The European Commission made it clear on September 16, 2015, that the issue of whether to introduce national data retention laws is a national decision. The European Commission has no intention of going back on this statement or reopening old discussions. In the absence of EU rules, Member States are free to maintain their current data retention systems or set up new ones, provided, of course, that they comply with basic principles under EU law, such as those contained in the ePrivacy Directive.

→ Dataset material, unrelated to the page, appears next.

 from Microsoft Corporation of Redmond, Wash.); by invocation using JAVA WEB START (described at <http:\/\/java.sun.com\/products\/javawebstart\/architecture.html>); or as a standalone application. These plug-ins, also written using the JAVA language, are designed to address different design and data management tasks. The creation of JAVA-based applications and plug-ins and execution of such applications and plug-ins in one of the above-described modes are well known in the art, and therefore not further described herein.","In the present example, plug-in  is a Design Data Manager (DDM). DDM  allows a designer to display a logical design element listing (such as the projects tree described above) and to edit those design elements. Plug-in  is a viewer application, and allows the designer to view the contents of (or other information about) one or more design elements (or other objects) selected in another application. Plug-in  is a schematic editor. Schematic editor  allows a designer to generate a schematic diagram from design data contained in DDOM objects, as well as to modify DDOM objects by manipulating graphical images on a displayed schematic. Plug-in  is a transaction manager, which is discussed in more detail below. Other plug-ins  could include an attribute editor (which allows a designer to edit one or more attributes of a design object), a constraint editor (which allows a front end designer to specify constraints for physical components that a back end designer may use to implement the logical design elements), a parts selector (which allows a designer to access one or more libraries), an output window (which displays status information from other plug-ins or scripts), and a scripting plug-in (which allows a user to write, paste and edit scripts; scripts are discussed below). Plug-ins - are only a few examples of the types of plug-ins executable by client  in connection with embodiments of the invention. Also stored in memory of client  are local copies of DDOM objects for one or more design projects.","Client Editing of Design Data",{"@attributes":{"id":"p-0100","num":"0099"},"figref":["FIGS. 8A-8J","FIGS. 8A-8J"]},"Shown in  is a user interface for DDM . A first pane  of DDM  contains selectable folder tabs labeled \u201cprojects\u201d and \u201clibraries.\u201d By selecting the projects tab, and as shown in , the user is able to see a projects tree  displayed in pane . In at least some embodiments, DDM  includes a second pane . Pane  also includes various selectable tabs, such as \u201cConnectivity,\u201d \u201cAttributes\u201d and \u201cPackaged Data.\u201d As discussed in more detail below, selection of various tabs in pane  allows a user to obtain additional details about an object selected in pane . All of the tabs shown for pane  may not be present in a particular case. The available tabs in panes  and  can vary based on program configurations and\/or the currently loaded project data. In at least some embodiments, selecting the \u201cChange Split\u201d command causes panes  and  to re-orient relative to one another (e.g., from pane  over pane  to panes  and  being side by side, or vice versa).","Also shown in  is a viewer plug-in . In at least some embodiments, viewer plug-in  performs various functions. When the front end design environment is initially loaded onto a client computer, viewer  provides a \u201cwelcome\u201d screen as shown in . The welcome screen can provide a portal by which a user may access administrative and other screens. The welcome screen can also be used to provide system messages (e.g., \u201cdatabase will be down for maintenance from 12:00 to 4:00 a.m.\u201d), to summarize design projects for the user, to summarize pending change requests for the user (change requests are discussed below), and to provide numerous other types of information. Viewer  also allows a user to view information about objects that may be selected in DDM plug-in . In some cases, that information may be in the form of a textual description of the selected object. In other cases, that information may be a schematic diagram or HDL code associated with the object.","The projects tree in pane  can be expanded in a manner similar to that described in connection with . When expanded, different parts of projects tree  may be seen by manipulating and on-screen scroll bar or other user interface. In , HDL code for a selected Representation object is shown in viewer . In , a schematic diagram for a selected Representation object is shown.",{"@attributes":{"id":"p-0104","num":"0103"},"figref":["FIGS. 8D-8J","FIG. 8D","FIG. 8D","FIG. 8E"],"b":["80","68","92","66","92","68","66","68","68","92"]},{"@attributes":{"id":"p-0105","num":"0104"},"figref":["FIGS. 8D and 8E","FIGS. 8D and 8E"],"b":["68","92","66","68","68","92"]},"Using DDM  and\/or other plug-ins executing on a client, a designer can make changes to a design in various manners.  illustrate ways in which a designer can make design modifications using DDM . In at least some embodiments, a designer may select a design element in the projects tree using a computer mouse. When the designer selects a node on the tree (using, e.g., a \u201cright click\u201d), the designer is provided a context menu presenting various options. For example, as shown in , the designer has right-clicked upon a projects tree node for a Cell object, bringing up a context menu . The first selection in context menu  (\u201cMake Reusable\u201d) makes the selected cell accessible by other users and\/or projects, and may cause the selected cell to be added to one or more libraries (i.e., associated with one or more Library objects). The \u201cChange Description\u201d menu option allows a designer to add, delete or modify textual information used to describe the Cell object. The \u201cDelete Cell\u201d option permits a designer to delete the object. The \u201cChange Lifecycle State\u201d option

The previous Data Retention Directive was adopted in the context of the terrorist attacks in London and in Madrid that made it crucial to harmonize national provisions regarding data retention for the purpose of prevention, investigation, detection and prosecution of criminal offences. The directive required telecommunication and Internet service providers to retain traffic and location data, as well as related data to identify the user, for up to two years, and to provide it to law enforcement and security agencies on request. However, it did not permit the retention of the content of the communication.

The European Court of Justice invalidated the above-mentioned directive in April 2014 on the grounds that the blanket retention of data constituted an unjustified infringement of the fundamental rights to privacy and protection of personal data. The court took the view that the directive pursued legitimate aims, namely the fight against serious crime and the general objective of public security, but was not limited to what is strictly necessary.

According to the court’s recommendations, such legislation should, to name but a few: require a link between the retention of data and a threat to public safety; provide some exceptions for persons whose communications are subject to the obligation of professional secrecy; be limited to a particular time period, geographical zone or circle of people likely to be involved in a serious crime; and, most of all, establish a prior review carried out by a court or by an independent administrative body for limiting access to the data collected, to what is strictly necessary for the purpose of attaining the objective pursued.

Since the invalidation of the directive, most European countries have annulled on the same grounds their national laws that implemented the directive’s provisions. However, France departs from the general orientation as, instead of invalidating its current data retention law, it is currently proposing a new surveillance law that is already the subject of massive public criticism for not taking into account the requirements set out by the European Court of Justice. The most controversial provision is one that permits intelligence agencies to analyze all traffic and log data to identify potential terrorist threats, whereas the Court of Justice said the retention of traffic data involving the entire population is a disproportionate infringement of privacy.

By contrast, several countries − among them, Germany, Belgium and the Netherlands − after the invalidation of their national laws, are also proposing new legislation on data retention but appear to be more careful to conform to the recent European requirements on the matter. At this point, however, none of them has been enacted into law.